Command and Control Doctrinal Challenges in the British Army: From the Trenches to the War on Terror
- WITH: Professor Gary Sheffield, University of Wolverhampton
- WHEN: Friday, Sept. 21, 2018 | Noon – 1:30 p.m.
- WHERE: Eggers 151 (History Department Conference Room)
World War I saw the greatest challenge to military command and control the world had ever seen. A combination of factors produced a “wicked” problem that profoundly changed land warfare. There were no easy solutions, and generals in all armies struggled to adjust. In this lecture, Professor Gary Sheffield looks at the British army’s experience, examining topics such as command philosophies, doctrine, communications and coalition warfare, and gives brief case studies of command at Gallipoli in 1915 and Douglas Haig as Commander-in-Chief of the British Expeditionary Force (BEF) on the Western Front. He then looks at the same army from the Falklands War in 1982 to the present day, using the BEF’s experience to shed light on another period of dramatic transformation in C2.
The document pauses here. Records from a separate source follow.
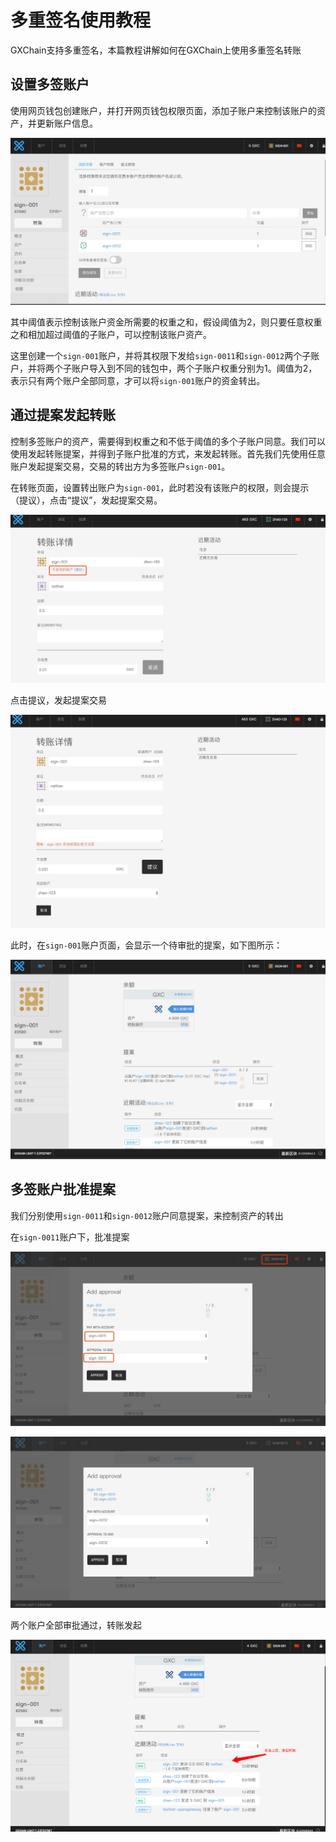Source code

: # 多重签名使用教程

GXChain支持多重签名，本篇教程讲解如何在GXChain上使用多重签名转账

## 设置多签账户

使用网页钱包创建账户，并打开网页钱包权限页面，添加子账户来控制该账户的资产，并更新账户信息。

![](./assets/mulsignature/wallet_sig.jpg)

其中阈值表示控制该账户资金所需要的权重之和，假设阈值为2，则只要任意权重之和相加超过阈值的子账户，可以控制该账户资产。

这里创建一个`sign-001`账户，并将其权限下发给`sign-0011`和`sign-0012`两个子账户，并将两个子账户导入到不同的钱包中，两个子账户权重分别为1。阈值为2，表示只有两个账户全部同意，才可以将`sign-001`账户的资金转出。

## 通过提案发起转账

控制多签账户的资产，需要得到权重之和不低于阈值的多个子账户同意。我们可以使用发起转账提案，并得到子账户批准的方式，来发起转账。首先我们先使用任意账户发起提案交易，交易的转出方为多签账户`sign-001`。

在转账页面，设置转出账户为`sign-001`，此时若没有该账户的权限，则会提示（提议），点击“提议”，发起提案交易。

![](./assets/mulsignature/click_proposed.jpg)

点击提议，发起提案交易

![](./assets/mulsignature/proposed.jpg)

此时，在`sign-001`账户页面，会显示一个待审批的提案，如下图所示：

![](./assets/mulsignature/overview.jpg)

## 多签账户批准提案

我们分别使用`sign-0011`和`sign-0012`账户同意提案，来控制资产的转出

在`sign-0011`账户下，批准提案

![](./assets/mulsignature/approve_1.jpg)

![](./assets/mulsignature/approve_2.jpg)

两个账户全部审批通过，转账发起

![](./assets/mulsignature/approve.png)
Gary Sheffield is Professor of War Studies at the University of Wolverhampton. He works primarily on the armies of Britain and the Empire in the era of the two World Wars, 1914 to 1945. His publications include Douglas Haig: From the Somme to Victory (2016) and Forgotten Victory—The First World War: Myths and Realities (2001). Sheffield has previously held Chairs at King’s College London, where he was Land Warfare Historian on the Higher Command and Staff Course at the Joint Services Command and Staff College, and the University of Birmingham. He began his academic career at the Department of War Studies, Royal Military Academy, Sandhurst.